=== Section Start ===
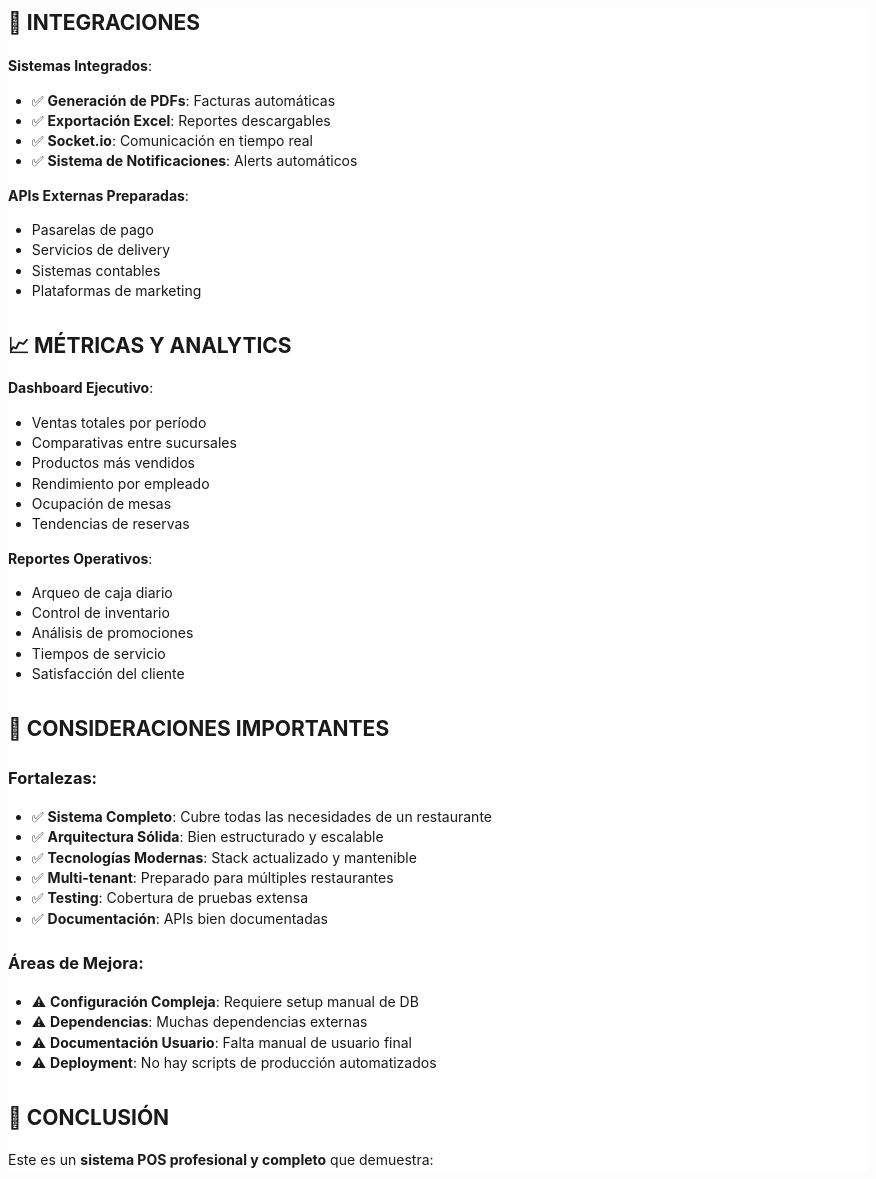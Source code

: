 ## 🔄 INTEGRACIONES

**Sistemas Integrados**:
- ✅ **Generación de PDFs**: Facturas automáticas
- ✅ **Exportación Excel**: Reportes descargables
- ✅ **Socket.io**: Comunicación en tiempo real
- ✅ **Sistema de Notificaciones**: Alerts automáticos

**APIs Externas Preparadas**:
- Pasarelas de pago
- Servicios de delivery
- Sistemas contables
- Plataformas de marketing

## 📈 MÉTRICAS Y ANALYTICS

**Dashboard Ejecutivo**:
- Ventas totales por período
- Comparativas entre sucursales
- Productos más vendidos
- Rendimiento por empleado
- Ocupación de mesas
- Tendencias de reservas

**Reportes Operativos**:
- Arqueo de caja diario
- Control de inventario
- Análisis de promociones
- Tiempos de servicio
- Satisfacción del cliente

## 🚨 CONSIDERACIONES IMPORTANTES

### Fortalezas:
- ✅ **Sistema Completo**: Cubre todas las necesidades de un restaurante
- ✅ **Arquitectura Sólida**: Bien estructurado y escalable
- ✅ **Tecnologías Modernas**: Stack actualizado y mantenible
- ✅ **Multi-tenant**: Preparado para múltiples restaurantes
- ✅ **Testing**: Cobertura de pruebas extensa
- ✅ **Documentación**: APIs bien documentadas

### Áreas de Mejora:
- ⚠️ **Configuración Compleja**: Requiere setup manual de DB
- ⚠️ **Dependencias**: Muchas dependencias externas
- ⚠️ **Documentación Usuario**: Falta manual de usuario final
- ⚠️ **Deployment**: No hay scripts de producción automatizados

## 🎯 CONCLUSIÓN

Este es un **sistema POS profesional y completo** que demuestra:
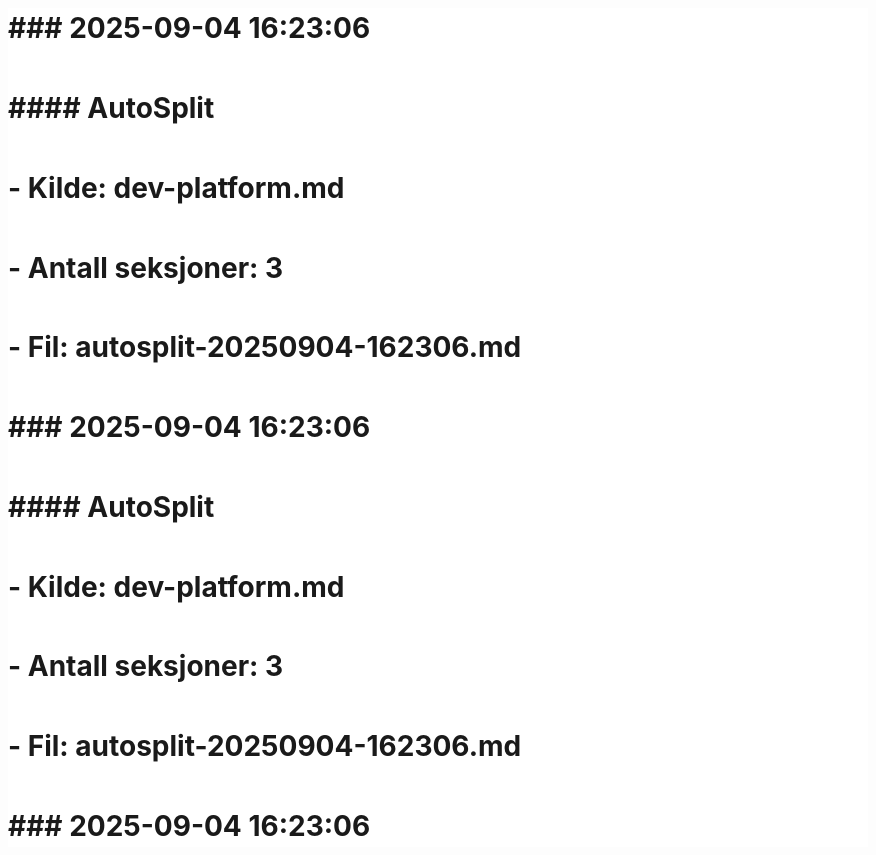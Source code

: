 #

#

#

#

# \### 2025-09-04 16:23:06

# \#### AutoSplit

# \- Kilde: dev-platform.md

# \- Antall seksjoner: 3

# \- Fil: autosplit-20250904-162306.md

#

#

#

#

# \### 2025-09-04 16:23:06

# \#### AutoSplit

# \- Kilde: dev-platform.md

# \- Antall seksjoner: 3

# \- Fil: autosplit-20250904-162306.md

#

#

#

#

# \### 2025-09-04 16:23:06
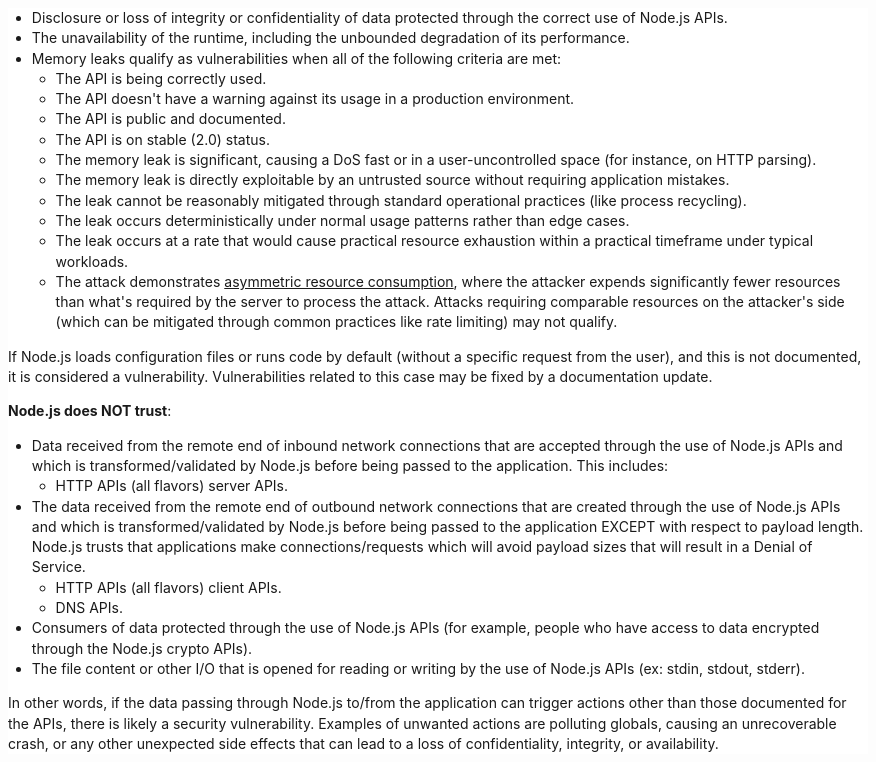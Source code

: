 * Disclosure or loss of integrity or confidentiality of data protected through
  the correct use of Node.js APIs.
* The unavailability of the runtime, including the unbounded degradation of its
  performance.
* Memory leaks qualify as vulnerabilities when all of the following criteria are met:
  * The API is being correctly used.
  * The API doesn't have a warning against its usage in a production environment.
  * The API is public and documented.
  * The API is on stable (2.0) status.
  * The memory leak is significant, causing a DoS fast or in a user-uncontrolled space (for instance, on HTTP parsing).
  * The memory leak is directly exploitable by an untrusted source without requiring application mistakes.
  * The leak cannot be reasonably mitigated through standard operational practices (like process recycling).
  * The leak occurs deterministically under normal usage patterns rather than edge cases.
  * The leak occurs at a rate that would cause practical resource exhaustion within a practical timeframe under
    typical workloads.
  * The attack demonstrates [asymmetric resource consumption](https://cwe.mitre.org/data/definitions/405.html),
    where the attacker expends significantly fewer resources than what's required by the server to process the
    attack. Attacks requiring comparable resources on the attacker's side (which can be mitigated through common
    practices like rate limiting) may not qualify.

If Node.js loads configuration files or runs code by default (without a
specific request from the user), and this is not documented, it is considered a
vulnerability.
Vulnerabilities related to this case may be fixed by a documentation update.

**Node.js does NOT trust**:

* Data received from the remote end of inbound network connections
  that are accepted through the use of Node.js APIs and
  which is transformed/validated by Node.js before being passed
  to the application. This includes:
  * HTTP APIs (all flavors) server APIs.
* The data received from the remote end of outbound network connections
  that are created through the use of Node.js APIs and
  which is transformed/validated by Node.js before being passed
  to the application EXCEPT with respect to payload length. Node.js trusts
  that applications make connections/requests which will avoid payload
  sizes that will result in a Denial of Service.
  * HTTP APIs (all flavors) client APIs.
  * DNS APIs.
* Consumers of data protected through the use of Node.js APIs (for example,
  people who have access to data encrypted through the Node.js crypto APIs).
* The file content or other I/O that is opened for reading or writing by the
  use of Node.js APIs (ex: stdin, stdout, stderr).

In other words, if the data passing through Node.js to/from the application
can trigger actions other than those documented for the APIs, there is likely
a security vulnerability. Examples of unwanted actions are polluting globals,
causing an unrecoverable crash, or any other unexpected side effects that can
lead to a loss of confidentiality, integrity, or availability.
=== Section End ===
▶ [WHAT THIS TASK INVOLVES]: Up to and including the line that holds "- Control de inventario", restate word for word each line of the records from their start, and only those lines, leaving out the pictures.

▶ [ANSWER FOR THIS EXERCISE]:
Source code

: ## 🔄 INTEGRACIONES

**Sistemas Integrados**:
- ✅ **Generación de PDFs**: Facturas automáticas
- ✅ **Exportación Excel**: Reportes descargables
- ✅ **Socket.io**: Comunicación en tiempo real
- ✅ **Sistema de Notificaciones**: Alerts automáticos

**APIs Externas Preparadas**:
- Pasarelas de pago
- Servicios de delivery
- Sistemas contables
- Plataformas de marketing

## 📈 MÉTRICAS Y ANALYTICS

**Dashboard Ejecutivo**:
- Ventas totales por período
- Comparativas entre sucursales
- Productos más vendidos
- Rendimiento por empleado
- Ocupación de mesas
- Tendencias de reservas

**Reportes Operativos**:
- Arqueo de caja diario
- Control de inventario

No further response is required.